*** DATA IN THIS EXERCISE ***
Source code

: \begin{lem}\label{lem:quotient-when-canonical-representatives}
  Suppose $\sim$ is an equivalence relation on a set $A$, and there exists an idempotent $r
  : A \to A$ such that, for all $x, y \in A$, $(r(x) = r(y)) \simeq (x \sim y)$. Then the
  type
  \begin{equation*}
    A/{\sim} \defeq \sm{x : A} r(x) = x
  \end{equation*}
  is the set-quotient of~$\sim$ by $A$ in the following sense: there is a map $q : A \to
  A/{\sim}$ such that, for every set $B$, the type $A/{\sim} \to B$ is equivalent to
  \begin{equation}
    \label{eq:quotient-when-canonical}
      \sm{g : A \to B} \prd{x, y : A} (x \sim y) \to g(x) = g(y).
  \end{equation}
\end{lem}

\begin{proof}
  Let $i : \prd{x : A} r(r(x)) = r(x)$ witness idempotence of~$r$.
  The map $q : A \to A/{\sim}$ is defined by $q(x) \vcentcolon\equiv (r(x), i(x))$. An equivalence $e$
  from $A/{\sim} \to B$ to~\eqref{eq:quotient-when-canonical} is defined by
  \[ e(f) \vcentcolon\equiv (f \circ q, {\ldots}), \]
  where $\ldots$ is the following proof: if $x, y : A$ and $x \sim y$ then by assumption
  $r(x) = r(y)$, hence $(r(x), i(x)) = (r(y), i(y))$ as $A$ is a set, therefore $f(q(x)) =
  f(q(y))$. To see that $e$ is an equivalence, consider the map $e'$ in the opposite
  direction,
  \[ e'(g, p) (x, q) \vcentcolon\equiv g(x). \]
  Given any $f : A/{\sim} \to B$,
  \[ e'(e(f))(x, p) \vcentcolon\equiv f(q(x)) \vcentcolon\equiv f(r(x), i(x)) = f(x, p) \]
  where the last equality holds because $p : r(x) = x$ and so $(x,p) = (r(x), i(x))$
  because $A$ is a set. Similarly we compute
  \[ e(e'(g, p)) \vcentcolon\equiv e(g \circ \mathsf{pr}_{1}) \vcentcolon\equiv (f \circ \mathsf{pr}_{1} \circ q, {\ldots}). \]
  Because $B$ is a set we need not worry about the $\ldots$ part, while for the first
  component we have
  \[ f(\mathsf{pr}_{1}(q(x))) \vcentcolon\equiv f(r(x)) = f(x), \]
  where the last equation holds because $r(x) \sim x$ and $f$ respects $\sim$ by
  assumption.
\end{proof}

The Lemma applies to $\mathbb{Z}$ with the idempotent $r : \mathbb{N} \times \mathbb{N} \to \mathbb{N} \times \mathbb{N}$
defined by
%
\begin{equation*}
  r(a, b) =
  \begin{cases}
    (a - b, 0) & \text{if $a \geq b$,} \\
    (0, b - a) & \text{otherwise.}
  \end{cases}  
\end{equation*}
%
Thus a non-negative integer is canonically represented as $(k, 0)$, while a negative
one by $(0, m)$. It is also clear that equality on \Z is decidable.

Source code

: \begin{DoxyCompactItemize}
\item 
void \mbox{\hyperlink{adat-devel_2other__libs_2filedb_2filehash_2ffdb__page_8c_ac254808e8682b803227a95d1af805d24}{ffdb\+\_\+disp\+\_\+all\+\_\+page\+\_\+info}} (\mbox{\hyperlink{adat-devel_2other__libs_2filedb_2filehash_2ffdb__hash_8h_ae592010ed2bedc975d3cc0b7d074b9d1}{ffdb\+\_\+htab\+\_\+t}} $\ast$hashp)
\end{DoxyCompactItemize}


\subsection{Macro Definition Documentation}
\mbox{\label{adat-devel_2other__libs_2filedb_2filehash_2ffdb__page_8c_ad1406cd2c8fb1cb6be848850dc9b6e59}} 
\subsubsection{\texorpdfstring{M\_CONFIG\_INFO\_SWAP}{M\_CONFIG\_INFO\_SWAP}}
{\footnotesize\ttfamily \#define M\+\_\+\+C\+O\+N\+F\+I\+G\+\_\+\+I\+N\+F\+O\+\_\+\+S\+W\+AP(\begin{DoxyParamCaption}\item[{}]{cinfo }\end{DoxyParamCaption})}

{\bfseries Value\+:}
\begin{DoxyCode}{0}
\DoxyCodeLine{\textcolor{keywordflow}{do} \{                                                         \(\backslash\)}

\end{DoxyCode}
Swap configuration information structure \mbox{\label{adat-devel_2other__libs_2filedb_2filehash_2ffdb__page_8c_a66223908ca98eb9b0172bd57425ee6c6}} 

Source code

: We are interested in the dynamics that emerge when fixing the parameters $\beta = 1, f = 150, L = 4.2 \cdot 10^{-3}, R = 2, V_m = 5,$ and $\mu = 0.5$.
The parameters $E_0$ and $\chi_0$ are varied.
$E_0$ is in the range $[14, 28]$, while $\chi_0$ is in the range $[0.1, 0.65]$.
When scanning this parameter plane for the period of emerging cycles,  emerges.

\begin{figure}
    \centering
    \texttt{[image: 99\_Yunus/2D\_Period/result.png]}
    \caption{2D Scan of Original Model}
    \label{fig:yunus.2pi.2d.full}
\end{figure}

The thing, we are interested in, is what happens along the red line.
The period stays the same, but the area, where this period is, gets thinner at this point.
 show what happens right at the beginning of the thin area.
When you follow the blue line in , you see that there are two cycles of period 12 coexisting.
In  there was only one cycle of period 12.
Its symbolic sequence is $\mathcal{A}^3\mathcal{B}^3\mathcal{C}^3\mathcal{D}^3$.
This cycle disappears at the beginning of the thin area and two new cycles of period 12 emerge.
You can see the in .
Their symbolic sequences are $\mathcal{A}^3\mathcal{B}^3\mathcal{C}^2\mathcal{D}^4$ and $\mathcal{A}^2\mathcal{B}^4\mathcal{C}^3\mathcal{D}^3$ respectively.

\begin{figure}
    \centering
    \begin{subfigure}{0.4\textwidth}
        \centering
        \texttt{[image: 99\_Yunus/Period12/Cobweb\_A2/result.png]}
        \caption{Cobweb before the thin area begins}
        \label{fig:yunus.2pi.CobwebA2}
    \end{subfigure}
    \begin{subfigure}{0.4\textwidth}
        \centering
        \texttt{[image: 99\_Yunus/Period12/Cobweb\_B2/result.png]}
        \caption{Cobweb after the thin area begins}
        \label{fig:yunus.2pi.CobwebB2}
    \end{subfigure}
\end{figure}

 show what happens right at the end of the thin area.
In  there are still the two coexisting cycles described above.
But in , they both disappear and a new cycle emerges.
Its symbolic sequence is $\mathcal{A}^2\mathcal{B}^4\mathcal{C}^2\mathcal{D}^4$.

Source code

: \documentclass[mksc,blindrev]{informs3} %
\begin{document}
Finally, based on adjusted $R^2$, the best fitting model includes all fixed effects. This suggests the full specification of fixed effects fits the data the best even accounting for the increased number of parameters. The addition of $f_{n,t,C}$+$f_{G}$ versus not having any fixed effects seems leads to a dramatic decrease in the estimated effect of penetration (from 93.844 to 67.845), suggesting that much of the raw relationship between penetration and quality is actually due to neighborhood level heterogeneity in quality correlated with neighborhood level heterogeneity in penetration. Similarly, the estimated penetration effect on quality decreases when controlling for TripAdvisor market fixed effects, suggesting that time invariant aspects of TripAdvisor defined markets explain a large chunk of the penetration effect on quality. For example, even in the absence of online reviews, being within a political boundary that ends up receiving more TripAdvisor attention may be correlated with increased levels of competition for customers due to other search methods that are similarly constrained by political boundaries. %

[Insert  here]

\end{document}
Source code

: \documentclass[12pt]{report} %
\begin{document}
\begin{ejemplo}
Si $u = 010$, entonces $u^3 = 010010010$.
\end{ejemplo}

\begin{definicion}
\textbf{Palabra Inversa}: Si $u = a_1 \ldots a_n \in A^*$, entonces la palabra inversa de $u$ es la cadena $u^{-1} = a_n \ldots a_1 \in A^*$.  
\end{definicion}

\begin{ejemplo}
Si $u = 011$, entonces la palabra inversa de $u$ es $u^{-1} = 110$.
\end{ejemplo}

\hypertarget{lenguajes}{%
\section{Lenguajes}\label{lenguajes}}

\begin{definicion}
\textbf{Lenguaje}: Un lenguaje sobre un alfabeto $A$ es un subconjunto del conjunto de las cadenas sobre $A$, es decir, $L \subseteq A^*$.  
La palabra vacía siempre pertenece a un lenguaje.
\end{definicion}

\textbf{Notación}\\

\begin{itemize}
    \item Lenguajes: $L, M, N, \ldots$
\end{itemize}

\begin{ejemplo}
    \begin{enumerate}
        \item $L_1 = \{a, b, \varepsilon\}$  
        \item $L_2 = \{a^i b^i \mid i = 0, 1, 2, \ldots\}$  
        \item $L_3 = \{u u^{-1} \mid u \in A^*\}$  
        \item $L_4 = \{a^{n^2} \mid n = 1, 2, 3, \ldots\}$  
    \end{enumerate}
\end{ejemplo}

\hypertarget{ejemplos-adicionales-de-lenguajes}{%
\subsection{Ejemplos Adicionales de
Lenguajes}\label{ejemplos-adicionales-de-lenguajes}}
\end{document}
*** End of DATA IN THIS EXERCISE ***
[ACTIVITY]
Beginning at the first line above, repeat exactly until the line containing "is the set-quotient", which is included.

[OUTPUT BELOW]
Source code

: \begin{lem}\label{lem:quotient-when-canonical-representatives}
  Suppose $\sim$ is an equivalence relation on a set $A$, and there exists an idempotent $r
  : A \to A$ such that, for all $x, y \in A$, $(r(x) = r(y)) \simeq (x \sim y)$. Then the
  type
  \begin{equation*}
    A/{\sim} \defeq \sm{x : A} r(x) = x
  \end{equation*}
  is the set-quotient of~$\sim$ by $A$ in the following sense: there is a map $q : A \to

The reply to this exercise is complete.